Typically in the hospital, they’ll bring in a tripod and put an iPad on it so the family can see the patient. It turns out that right as this patient was FaceTiming them, his heart stopped. So we run into that room, and I accidentally hit the iPad so it fell facing the wall. I had no idea at the time that his family were on there. Meanwhile, we’re coding this patient, I’m doing compressions, giving him meds. Finally they call the code, time of death. I walk back around, I’m smoked, I’m tired, and then I see the iPad and I realize the family’s still on there. There are three or four people on the call. I’m like, Shit, it’s still on. The doctor then sees that too and then he goes over and gives the bad news that their family member had passed. And I just hear them scream. Screaming, wailing over FaceTime. And then I walk out of the room and I have to go back to my other two or three patients.
Looking back, it’s like you have to remind yourself that it really happened. I find a coping mechanism is we try to block out stuff. I’ve been keeping a diary, which kind of helps me — it helps me not forget. Before all this, I was in the Army, in a frontline infantry unit. Some of the strategies that they use in the military to help deal with stress I continue to use. I keep in contact with my wife, and tell her some of the stuff, and try to express kind of like how bad it is. Some of my friends, I tell them what’s really going on. Because in Texas it’s not bad yet like this. I see social media, and it kind of makes me mad because there are people out there who still don’t believe it is how it is in New York.
One thing I miss about my job back home is talking to my patients. All my patients now are COVID patients, so they’re intubated. But I talk to their families on the phone all the time now. They’re always asking, “How’s my mom doing? How’s my dad doing?” I tell them they’re stable right now, I’ve been with them since seven this morning, and I’ll be with them all day. Usually they’ll ask if they are getting better, and it’s tricky. I try to have a little grace when I tell them, but at the same time, as a nurse, you have to be honest too. You don’t want to give them any false hope because then you’re lying.

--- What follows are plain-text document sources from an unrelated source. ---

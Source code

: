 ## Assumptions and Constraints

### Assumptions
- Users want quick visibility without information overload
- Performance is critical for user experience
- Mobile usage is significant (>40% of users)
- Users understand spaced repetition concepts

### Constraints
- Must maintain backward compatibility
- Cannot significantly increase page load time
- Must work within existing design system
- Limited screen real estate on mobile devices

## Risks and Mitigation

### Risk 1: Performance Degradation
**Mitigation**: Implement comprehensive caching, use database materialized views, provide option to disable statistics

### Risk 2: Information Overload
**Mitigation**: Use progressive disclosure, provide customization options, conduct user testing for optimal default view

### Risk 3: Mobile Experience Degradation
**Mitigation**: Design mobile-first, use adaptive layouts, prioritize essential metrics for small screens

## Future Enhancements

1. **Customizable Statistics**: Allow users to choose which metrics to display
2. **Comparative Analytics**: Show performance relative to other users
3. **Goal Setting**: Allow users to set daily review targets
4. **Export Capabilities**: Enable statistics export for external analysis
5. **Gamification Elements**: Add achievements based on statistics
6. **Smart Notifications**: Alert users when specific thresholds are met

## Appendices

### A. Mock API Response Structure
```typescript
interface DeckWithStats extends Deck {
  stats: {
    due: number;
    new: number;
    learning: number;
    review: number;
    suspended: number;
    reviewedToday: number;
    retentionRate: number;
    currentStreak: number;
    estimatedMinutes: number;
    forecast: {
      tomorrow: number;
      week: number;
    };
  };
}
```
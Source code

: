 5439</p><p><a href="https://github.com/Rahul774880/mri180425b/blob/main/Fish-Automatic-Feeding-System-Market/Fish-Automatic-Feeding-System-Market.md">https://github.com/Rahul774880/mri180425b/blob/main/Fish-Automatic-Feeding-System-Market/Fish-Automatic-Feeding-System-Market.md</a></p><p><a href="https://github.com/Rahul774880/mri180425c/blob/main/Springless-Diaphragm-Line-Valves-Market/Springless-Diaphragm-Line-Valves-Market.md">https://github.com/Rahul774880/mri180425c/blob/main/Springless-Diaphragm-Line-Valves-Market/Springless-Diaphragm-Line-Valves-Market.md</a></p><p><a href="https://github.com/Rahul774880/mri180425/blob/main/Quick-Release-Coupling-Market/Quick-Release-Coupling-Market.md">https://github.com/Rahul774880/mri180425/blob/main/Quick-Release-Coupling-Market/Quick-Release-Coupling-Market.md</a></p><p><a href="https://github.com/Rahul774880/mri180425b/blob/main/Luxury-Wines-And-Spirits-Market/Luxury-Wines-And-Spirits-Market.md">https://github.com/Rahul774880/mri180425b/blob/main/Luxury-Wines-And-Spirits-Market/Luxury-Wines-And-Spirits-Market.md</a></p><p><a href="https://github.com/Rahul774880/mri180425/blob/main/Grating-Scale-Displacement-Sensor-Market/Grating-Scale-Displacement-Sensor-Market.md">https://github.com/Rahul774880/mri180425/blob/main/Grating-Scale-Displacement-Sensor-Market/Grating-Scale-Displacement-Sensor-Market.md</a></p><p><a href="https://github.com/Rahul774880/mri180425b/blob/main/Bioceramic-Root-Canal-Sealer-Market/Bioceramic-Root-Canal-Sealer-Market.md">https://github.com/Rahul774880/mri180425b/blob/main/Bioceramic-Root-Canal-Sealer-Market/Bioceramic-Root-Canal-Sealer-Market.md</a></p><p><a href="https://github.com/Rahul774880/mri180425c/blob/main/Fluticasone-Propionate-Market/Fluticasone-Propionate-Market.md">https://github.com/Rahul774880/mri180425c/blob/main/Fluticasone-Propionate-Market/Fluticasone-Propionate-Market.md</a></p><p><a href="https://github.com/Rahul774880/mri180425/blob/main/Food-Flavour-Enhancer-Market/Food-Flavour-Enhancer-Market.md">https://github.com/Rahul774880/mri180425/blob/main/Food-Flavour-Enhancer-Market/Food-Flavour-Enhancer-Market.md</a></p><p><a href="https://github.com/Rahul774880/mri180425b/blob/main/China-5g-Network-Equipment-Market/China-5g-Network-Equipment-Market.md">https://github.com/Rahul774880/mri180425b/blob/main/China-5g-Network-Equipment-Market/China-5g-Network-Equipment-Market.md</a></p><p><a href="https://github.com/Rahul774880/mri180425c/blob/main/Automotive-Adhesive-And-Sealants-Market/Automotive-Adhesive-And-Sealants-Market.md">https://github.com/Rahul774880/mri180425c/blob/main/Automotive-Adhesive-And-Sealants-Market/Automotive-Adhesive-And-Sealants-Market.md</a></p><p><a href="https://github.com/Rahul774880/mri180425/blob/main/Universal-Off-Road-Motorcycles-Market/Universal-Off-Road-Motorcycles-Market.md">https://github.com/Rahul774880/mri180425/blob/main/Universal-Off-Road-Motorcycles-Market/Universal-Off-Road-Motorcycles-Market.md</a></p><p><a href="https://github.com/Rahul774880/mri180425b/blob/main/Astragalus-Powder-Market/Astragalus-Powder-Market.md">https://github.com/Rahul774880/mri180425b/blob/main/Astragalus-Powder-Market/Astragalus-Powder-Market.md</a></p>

The first week, there was a patient I was taking care of. I’d talk to his daughter; she called a few times to check on her dad. I’d tell her, “He’s about the same, he’s getting dialysis today, his kidneys are shutting down, we’re keeping him comfortable, he’s sleeping right now.” They’re so grateful. A lot of the families I talked to, they’re so grateful. They tell me “Thank you for everything you do, and God bless you.” It’s just trying to tell the family that they’re not alone, because I think that’s the hardest thing — trying to let them know that they weren’t there alone.
I come back the next week and I check my chart and I see his name and it says deceased. And I just think back on the conversations with his daughter. It sucks.
My contract here is until about June. Honestly, if they start opening things back up, it’s probably not going to stop. I get it: People need to work, people have to make money, and if you don’t have money saved up, you really don’t you don’t have options. They’re talking in the news about all these meat-packing plants that are being forced to stay open. My city, Amarillo, Texas, actually is in the top five right now when it comes to outbreaks. You have all these beef-packing plants, where you have thousands of people all in one place working together, so now they’re having their outbreaks there. So I’m starting to see it back home. And I know Texas at least is opening things back up and I see it on social media, like: Oh, we have to get back to work, the cure can’t be worse than the problem. But they really don’t know. They don’t see what’s going on here. And from just from a medical perspective, when you see people dying back-to-back-to-back, it changes your perspective.